=== Task instructions ===
Scan the records for the string "latex" and state how many lines contain it, using the number alone.

◇ ◇ ◇ ◇ ◇

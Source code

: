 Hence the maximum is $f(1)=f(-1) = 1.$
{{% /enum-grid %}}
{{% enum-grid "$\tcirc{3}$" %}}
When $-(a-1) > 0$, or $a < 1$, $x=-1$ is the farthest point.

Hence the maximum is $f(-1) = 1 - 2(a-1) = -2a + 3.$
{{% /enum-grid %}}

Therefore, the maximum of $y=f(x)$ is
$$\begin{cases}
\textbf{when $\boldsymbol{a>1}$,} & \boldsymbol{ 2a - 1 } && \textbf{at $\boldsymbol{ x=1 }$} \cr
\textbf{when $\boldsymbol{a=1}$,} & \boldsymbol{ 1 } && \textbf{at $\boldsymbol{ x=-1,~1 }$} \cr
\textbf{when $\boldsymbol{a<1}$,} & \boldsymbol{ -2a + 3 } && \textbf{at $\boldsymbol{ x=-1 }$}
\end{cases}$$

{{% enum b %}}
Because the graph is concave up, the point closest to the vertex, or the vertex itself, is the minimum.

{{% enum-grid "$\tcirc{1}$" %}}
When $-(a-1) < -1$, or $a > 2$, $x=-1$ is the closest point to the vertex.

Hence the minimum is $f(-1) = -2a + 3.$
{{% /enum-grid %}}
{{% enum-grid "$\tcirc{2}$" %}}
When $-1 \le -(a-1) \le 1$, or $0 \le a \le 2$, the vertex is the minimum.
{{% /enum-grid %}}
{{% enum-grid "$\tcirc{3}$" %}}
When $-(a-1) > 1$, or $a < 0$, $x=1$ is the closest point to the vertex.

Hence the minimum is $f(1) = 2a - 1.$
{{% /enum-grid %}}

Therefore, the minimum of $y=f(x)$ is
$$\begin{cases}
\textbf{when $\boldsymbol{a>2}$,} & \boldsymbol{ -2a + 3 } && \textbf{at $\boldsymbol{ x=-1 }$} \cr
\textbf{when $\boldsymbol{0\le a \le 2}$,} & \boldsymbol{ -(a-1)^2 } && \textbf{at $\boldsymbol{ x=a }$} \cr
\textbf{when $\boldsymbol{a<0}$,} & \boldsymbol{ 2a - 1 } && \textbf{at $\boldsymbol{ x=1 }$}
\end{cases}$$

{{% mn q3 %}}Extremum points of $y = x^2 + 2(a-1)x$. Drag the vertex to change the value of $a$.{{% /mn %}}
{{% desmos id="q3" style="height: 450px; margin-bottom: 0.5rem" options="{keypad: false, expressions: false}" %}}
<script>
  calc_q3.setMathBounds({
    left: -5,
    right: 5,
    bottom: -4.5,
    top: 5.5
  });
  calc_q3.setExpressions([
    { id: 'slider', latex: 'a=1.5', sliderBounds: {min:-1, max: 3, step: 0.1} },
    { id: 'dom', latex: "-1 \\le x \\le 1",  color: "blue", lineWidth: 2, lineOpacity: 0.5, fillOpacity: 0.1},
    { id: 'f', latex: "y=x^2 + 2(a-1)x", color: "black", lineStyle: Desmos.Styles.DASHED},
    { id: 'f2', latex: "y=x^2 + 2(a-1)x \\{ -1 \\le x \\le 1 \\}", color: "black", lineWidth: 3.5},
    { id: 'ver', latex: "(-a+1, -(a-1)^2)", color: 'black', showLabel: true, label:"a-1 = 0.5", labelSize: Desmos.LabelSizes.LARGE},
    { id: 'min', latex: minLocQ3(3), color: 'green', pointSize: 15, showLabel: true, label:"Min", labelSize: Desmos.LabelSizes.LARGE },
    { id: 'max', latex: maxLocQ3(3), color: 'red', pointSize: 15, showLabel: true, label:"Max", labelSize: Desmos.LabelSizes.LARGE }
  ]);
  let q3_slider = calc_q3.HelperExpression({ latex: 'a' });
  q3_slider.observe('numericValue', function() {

◇ ◇ ◇ ◇ ◇

=== Written reply ===
8